Monitorização inédita do comportamento e da fisiologia
As participantes, com idades entre 62 e 80 anos, foram acompanhadas enquanto recolhiam ouriços-do-mar. Os investigadores utilizaram um dispositivo normalmente aplicado no estudo de mamíferos marinhos para registar ritmo cardíaco, níveis de oxigénio, profundidade e duração de cada imersão.
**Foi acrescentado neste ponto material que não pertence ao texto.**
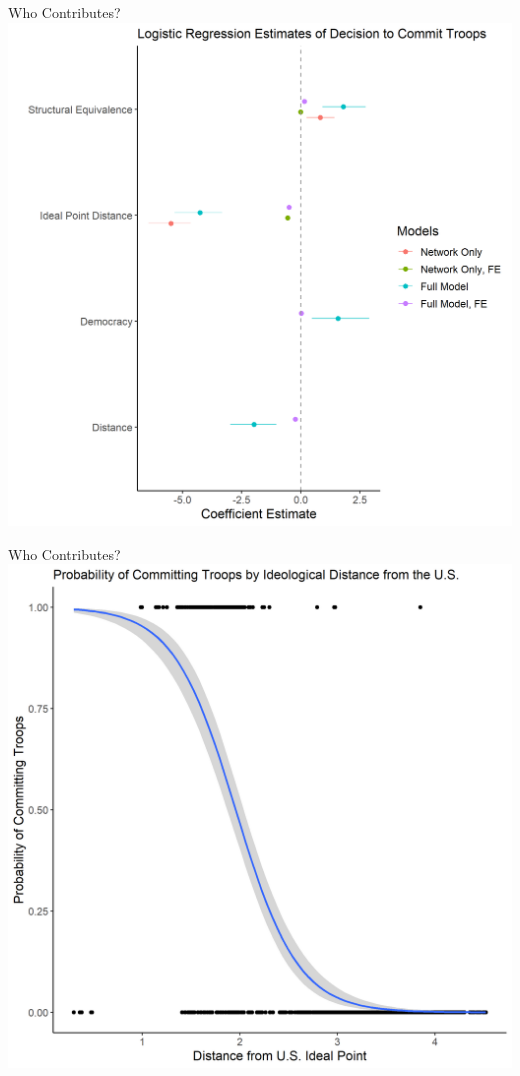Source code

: \documentclass[11pt]{beamer}
\begin{document}
\begin{frame}{Who Contributes?}
  \centering
  \includegraphics[scale=0.45]{../figures/logit_coef.png}
\end{frame}

\begin{frame}{Who Contributes?}
  \centering
  \includegraphics[scale=0.45]{../figures/logit.png}
\end{frame}
\end{document}
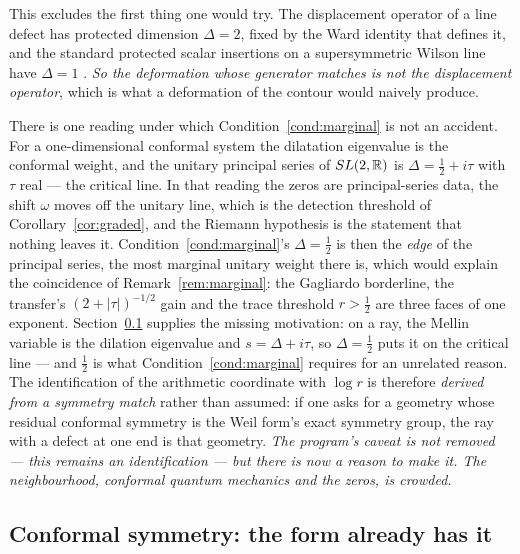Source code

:This excludes the first thing one would try. The displacement operator of a line
defect has protected dimension $\Delta=2$, fixed by the Ward identity that defines
it, and the standard protected scalar insertions on a supersymmetric Wilson line
have $\Delta=1$ \cite{GiombiKomatsu,CHMS}. \emph{So the deformation whose
generator matches is not the displacement operator}, which is what a deformation
of the contour would naively produce.

\begin{remark}
\label{rem:principal}
There is one reading under which Condition~\ref{cond:marginal} is not an accident.
For a one-dimensional conformal system the dilatation eigenvalue is the conformal
weight, and the unitary principal series of $SL(2,\R)$ is $\Delta=\frac12+i\tau$
with $\tau$ real --- the critical line. In that reading the zeros are
principal-series data, the shift $\omega$ moves off the unitary line, which is the
detection threshold of Corollary~\ref{cor:graded}, and the Riemann hypothesis is
the statement that nothing leaves it. Condition~\ref{cond:marginal}'s
$\Delta=\frac12$ is then the \emph{edge} of the principal series, the most
marginal unitary weight there is, which would explain the coincidence of
Remark~\ref{rem:marginal}: the Gagliardo borderline, the transfer's
$(2+|\tau|)^{-1/2}$ gain and the trace threshold $r>\frac12$ are three faces of
one exponent. Section~\ref{subsec:conformal} supplies the missing motivation: on a ray, the
Mellin variable is the dilation eigenvalue and $s=\Delta+i\tau$, so
$\Delta=\frac12$ puts it on the critical line --- and $\frac12$ is what
Condition~\ref{cond:marginal} requires for an unrelated reason. The identification
of the arithmetic coordinate with $\log r$ is therefore \emph{derived from a
symmetry match} rather than assumed: if one asks for a geometry whose residual
conformal symmetry is the Weil form's exact symmetry group, the ray with a defect
at one end is that geometry. \emph{The program's caveat is not removed --- this
remains an identification --- but there is now a reason to make it. The
neighbourhood, conformal quantum mechanics and the zeros, is crowded.}
\end{remark}

\subsection{Conformal symmetry: the form already has it}\label{subsec:conformal}

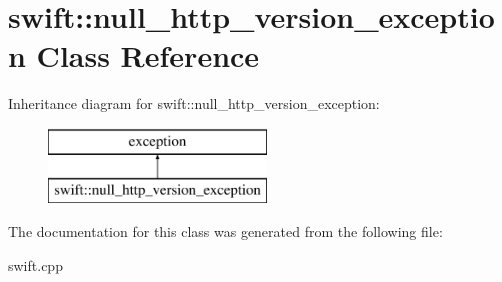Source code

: \hypertarget{classswift_1_1null__http__version__exception}{\section{swift\-:\-:null\-\_\-http\-\_\-version\-\_\-exception Class Reference}
\label{classswift_1_1null__http__version__exception}
}
Inheritance diagram for swift\-:\-:null\-\_\-http\-\_\-version\-\_\-exception\-:\begin{figure}[H]
\begin{center}
\leavevmode
\includegraphics[height=2.000000cm]{classswift_1_1null__http__version__exception}
\end{center}
\end{figure}


The documentation for this class was generated from the following file\-:\begin{DoxyCompactItemize}
\item 
swift.\-cpp\end{DoxyCompactItemize}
Os dados mostram que, ao longo das duas a dez horas diárias de trabalho no mar, as Haenyeo passaram 56 % do tempo submersas, a maior proporção alguma vez observada em humanos. O valor ultrapassa o comportamento de castores e aproxima-se de espécies como lontras-marinhas e leões-marinhos. Apesar disso, o total de horas de mergulho por dia ficou abaixo do verificado nesses animais.
Adaptação singular ao mergulho frequente e raso
Diferente do chamado “reflexo de mergulho” típico dos mamíferos — caracterizado por redução do batimento cardíaco e desvio de sangue dos músculos para órgãos vitais — estas mulheres exibiram frequência cardíaca elevada e apenas ligeira diminuição de oxigénio no cérebro e nos músculos. Os autores sugerem que o padrão de mergulhos curtos, rasos e frequentes pode ter levado a uma forma alternativa de adaptação fisiológica.
Património em risco
Reconhecidas pela UNESCO como Património Cultural Imaterial, as Haenyeo representam uma tradição secular de mergulho livre para a recolha de marisco. Segundo a investigação, mais de 90 % das praticantes têm agora mais de 60 anos, o que ameaça a continuidade desta atividade e das adaptações únicas observadas.

Para Chris McKnight, investigador sénior do Scottish Oceans Institute e autor principal do trabalho, comparar os resultados humanos com dados de espécies aquáticas “ajuda a contextualizar o quão extraordinárias são estas mergulhadoras”. A coautora Melissa Ilardo, da Universidade do Utah, sublinha a importância de documentar o que pode ser “a última geração de Haenyeo”, reforçando o valor científico e cultural do estudo.
As conclusões evidenciam a resiliência fisiológica humana e destacam a necessidade de preservar tanto o conhecimento tradicional quanto a biodiversidade cultural associada ao mergulho livre na ilha de Jeju.